Removing safe harbour not enough: Levy
Quality of Advice Review (QAR) lead Michelle Levy has reiterated her recommendation that the best interests duty be scrapped.
When Financial Services Minister Stephen Jones delivered the government’s response to the Quality of Advice Review (QAR) in June, the introduction of a “good advice” standard was not included, however, under the first stream of changes, the government said it would eliminate the safe harbour steps from the best interests duty.
Speaking at the SMSF Association Technical Summit on the Gold Coast, Ms Levy said the safe harbour has muddled the best interests duty under the Corporations Act 2001 and its removal is not enough to set things straight.
“You’ve got a best interest duty in the Corporations Act at the moment, which was meant to be fiduciary-like duty, and you think, ‘Well, what is that a fiduciary duty to act in the best interests of my client?’ It’s about not having a conflict, not getting a personal profit from the relationship that hasn’t been consented to, it’s about your purpose,” Ms Levy said.

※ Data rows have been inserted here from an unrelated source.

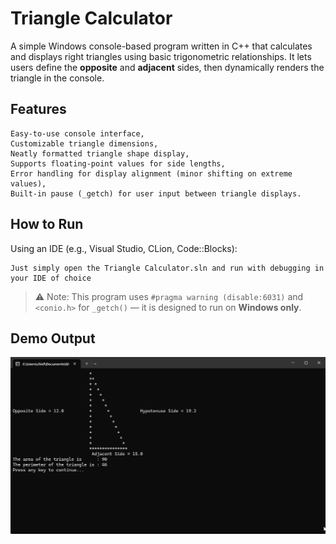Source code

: # Triangle Calculator

A simple Windows console-based program written in C++ that calculates and displays right triangles using basic trigonometric relationships. It lets users define the **opposite** and **adjacent** sides, then dynamically renders the triangle in the console.

## Features
    Easy-to-use console interface,
    Customizable triangle dimensions,
    Neatly formatted triangle shape display,
    Supports floating-point values for side lengths,
    Error handling for display alignment (minor shifting on extreme values),
    Built-in pause (_getch) for user input between triangle displays.

## How to Run

Using an IDE (e.g., Visual Studio, CLion, Code::Blocks):

    Just simply open the Triangle Calculator.sln and run with debugging in your IDE of choice 


> ⚠️ Note: This program uses `#pragma warning (disable:6031)` and `<conio.h>` for `_getch()` — it is designed to run on **Windows only**.

## Demo Output

![Sim Demo](./demo.gif)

“Instead, what we’ve got is a best interest duty with a safe harbour that says you will discharge your best interest duty if you undertake all of these inquiries: it’s a duty of care. And the courts have said that.
“So, what you’ve got is you’ve got this muddling in the law in the Corporations Act of what best interest duty is.”

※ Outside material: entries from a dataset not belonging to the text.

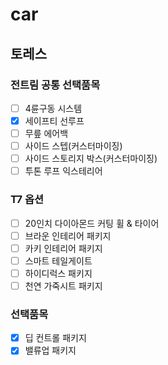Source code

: # car

## 토레스

### 전트림 공통 선택품목
- [ ] 4륜구동 시스템
- [X] 세이프티 선루프
- [ ] 무릎 에어백
- [ ] 사이드 스텝(커스터마이징)
- [ ] 사이드 스토리지 박스(커스터마이징)
- [ ] 투톤 루프 익스테리어

### T7 옵션
- [ ] 20인치 다이아몬드 커팅 휠 & 타이어
- [ ] 브라운 인테리어 패키지
- [ ] 카키 인테리어 패키지
- [ ] 스마트 테일게이트
- [ ] 하이디럭스 패키지
- [ ] 천연 가죽시트 패키지

### 선택품목
- [X] 딥 컨트롤 패키지
- [X] 밸류업 패키지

Ms Levy explained her concern is that just removing the safe harbour will not change the way the law is interpreted by the courts.
“You can’t come along and look at what a government does after the fact. I think it’s always going to be infected by that whole safe harbour step when it’s being interpreted,” she said.
“I think if you want to turn it into a real best interest duty like a solicitor has, then it needs to be replaced, it could use the same words, but it needs to actually be replaced so then it has an explanatory memorandum that says that’s what it’s meant to do. It’s meant to change the meaning.”
Looking at whether non-relevant providers should be included under the best interest duty or meet a similar standard, Ms Levy argued against imposing this on a financial institution employee.
“A professional financial adviser has, under the general law, a fiduciary duty, a bank teller does not have a fiduciary duty, and in my view, it is inappropriate to try to impose one on them,” she said.
“If my recommendation that more people will be able to give advice is accepted, then it makes sense that the professionals have a fiduciary duty, the other people who are doing it under the direction of their employer don’t. They do have a fiduciary duty to their employer, it’s not to the client.
“So, to make somebody personally responsible to the client, when they’re actually doing what they’re directed to do by their employer, doesn’t make sense and it’s unfair. The person who is responsible is the employer and they will have all of the liability in my world.”
Ms Levy added that this is the key difference between the two segments, with professional advisers having a greater ability to exercise their own discretion.
“Being a professional adviser is so different to being an employee of a financial institution,” Ms Levy said.
“I know … you can be a financial adviser professional employed by [a financial institution], but I think they occupy different roles and positions; this person can exercise judgement and discretion, this person can’t. And that, in my view is where that line should sit.”